● **The problem**
Gather each line of the records where "management" appears.

#### Dataset records ####

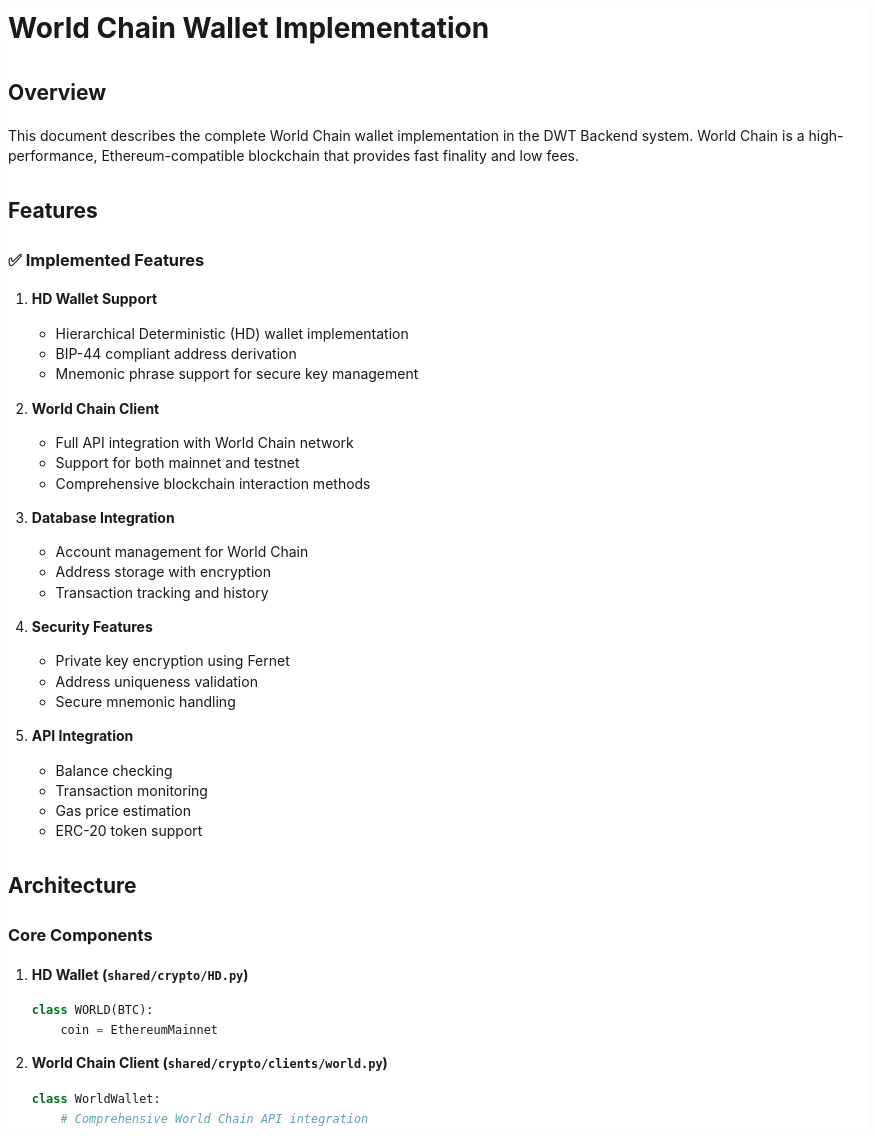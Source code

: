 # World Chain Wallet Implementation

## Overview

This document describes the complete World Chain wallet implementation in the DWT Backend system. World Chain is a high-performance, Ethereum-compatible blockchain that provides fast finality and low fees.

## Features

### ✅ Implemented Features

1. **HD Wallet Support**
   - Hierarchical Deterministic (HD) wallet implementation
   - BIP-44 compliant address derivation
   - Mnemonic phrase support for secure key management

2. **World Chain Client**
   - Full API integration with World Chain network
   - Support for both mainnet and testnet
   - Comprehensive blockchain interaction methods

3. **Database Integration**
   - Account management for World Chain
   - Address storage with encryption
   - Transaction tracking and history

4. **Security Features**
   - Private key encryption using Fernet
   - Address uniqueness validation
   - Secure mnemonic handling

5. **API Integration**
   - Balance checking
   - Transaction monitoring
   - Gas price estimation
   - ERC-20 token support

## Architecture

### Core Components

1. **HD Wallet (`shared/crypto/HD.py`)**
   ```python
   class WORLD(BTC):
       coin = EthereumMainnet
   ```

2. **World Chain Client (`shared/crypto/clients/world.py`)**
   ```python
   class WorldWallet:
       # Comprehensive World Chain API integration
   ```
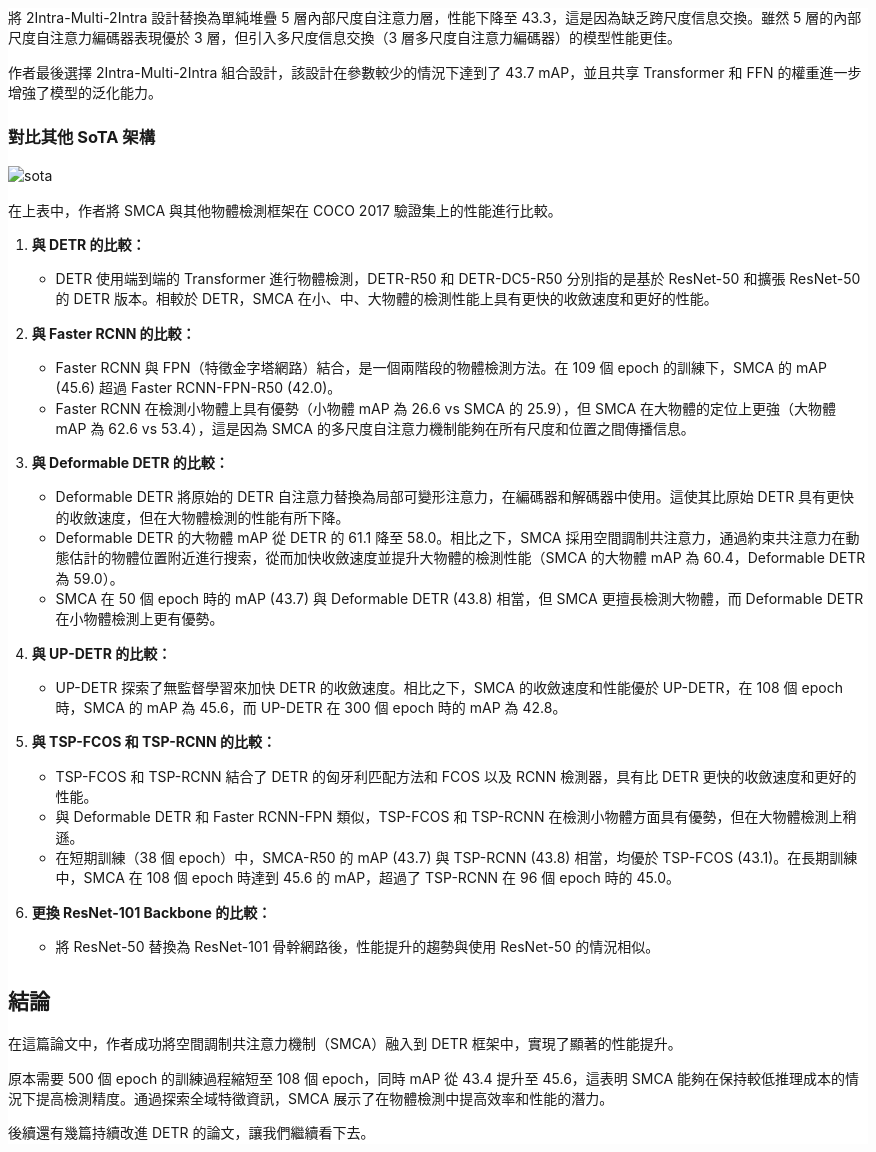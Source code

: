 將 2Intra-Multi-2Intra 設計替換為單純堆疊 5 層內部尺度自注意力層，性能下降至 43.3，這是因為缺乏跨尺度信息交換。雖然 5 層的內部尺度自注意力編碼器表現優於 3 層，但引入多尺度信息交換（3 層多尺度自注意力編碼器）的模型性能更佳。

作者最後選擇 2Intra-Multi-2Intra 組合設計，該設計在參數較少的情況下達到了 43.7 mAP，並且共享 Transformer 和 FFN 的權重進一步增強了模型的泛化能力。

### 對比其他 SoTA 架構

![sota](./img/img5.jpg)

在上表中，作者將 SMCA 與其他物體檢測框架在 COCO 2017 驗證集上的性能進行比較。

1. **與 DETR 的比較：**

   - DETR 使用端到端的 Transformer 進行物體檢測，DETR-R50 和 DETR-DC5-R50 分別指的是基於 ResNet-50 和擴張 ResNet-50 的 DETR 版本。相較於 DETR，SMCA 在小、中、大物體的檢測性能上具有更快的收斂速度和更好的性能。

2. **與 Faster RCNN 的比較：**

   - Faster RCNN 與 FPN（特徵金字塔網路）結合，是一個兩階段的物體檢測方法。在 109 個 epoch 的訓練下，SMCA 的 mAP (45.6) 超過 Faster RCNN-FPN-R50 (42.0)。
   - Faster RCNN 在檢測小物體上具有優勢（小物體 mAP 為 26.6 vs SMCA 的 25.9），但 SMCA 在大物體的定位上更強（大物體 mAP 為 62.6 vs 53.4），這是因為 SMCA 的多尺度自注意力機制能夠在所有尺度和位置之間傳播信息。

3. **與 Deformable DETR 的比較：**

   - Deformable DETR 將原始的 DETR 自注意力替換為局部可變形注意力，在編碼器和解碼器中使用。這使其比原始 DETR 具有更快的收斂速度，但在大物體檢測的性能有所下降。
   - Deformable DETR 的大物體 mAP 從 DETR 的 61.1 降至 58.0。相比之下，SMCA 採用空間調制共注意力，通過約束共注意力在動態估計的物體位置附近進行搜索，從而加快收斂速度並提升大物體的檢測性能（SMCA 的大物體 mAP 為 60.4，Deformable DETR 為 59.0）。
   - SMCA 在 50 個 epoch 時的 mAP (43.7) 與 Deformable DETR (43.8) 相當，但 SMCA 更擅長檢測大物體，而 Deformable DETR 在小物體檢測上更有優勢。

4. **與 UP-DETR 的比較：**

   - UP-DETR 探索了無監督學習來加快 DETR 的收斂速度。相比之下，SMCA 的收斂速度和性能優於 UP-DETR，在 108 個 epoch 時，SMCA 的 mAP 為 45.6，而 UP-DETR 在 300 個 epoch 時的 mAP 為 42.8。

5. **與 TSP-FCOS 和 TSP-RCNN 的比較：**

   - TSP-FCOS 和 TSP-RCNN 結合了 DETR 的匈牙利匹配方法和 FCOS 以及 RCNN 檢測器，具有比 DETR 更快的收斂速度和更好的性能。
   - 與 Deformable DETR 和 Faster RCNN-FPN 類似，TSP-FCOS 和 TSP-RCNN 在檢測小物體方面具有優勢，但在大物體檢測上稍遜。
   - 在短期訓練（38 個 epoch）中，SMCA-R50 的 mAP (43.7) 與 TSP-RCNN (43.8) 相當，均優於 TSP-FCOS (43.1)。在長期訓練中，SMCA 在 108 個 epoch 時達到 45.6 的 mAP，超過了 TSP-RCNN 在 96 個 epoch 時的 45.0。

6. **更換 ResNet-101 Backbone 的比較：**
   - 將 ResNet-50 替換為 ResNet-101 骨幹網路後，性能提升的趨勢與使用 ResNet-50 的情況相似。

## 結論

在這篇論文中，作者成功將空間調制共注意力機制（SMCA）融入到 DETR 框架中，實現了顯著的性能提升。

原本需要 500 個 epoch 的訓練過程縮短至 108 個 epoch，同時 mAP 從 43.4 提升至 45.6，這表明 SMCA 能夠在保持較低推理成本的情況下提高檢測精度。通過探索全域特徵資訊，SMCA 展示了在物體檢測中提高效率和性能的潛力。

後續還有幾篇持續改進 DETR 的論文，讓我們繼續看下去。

####
#### Dataset records ####

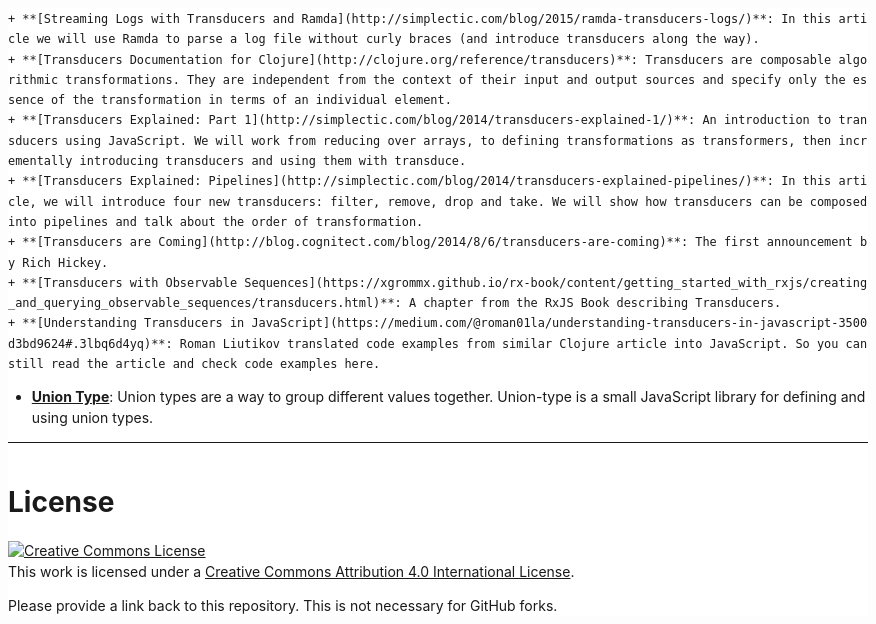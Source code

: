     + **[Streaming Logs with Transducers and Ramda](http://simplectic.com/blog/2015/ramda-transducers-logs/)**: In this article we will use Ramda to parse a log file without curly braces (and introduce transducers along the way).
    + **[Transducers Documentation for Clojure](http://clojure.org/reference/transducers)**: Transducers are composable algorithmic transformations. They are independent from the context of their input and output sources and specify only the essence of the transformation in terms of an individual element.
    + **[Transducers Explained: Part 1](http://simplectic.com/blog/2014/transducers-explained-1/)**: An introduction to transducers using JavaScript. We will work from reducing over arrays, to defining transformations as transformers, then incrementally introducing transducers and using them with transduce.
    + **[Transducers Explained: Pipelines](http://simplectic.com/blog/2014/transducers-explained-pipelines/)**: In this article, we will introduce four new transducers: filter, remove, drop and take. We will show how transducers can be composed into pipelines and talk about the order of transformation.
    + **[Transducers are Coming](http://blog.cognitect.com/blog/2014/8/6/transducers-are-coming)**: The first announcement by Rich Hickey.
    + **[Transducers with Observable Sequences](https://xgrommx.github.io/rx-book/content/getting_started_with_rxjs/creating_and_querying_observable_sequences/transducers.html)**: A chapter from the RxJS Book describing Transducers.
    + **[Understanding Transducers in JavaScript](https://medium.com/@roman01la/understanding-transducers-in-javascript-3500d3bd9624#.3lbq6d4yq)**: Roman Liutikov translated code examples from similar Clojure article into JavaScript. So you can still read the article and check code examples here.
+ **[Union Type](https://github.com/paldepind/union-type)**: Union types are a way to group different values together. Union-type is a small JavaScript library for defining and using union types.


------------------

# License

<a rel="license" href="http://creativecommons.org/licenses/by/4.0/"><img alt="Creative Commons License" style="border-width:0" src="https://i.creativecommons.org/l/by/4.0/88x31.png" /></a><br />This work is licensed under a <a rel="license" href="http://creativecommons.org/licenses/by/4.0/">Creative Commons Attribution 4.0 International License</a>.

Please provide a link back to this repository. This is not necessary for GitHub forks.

####

● **Exercise solution**
   - Mnemonic phrase support for secure key management
   - Account management for World Chain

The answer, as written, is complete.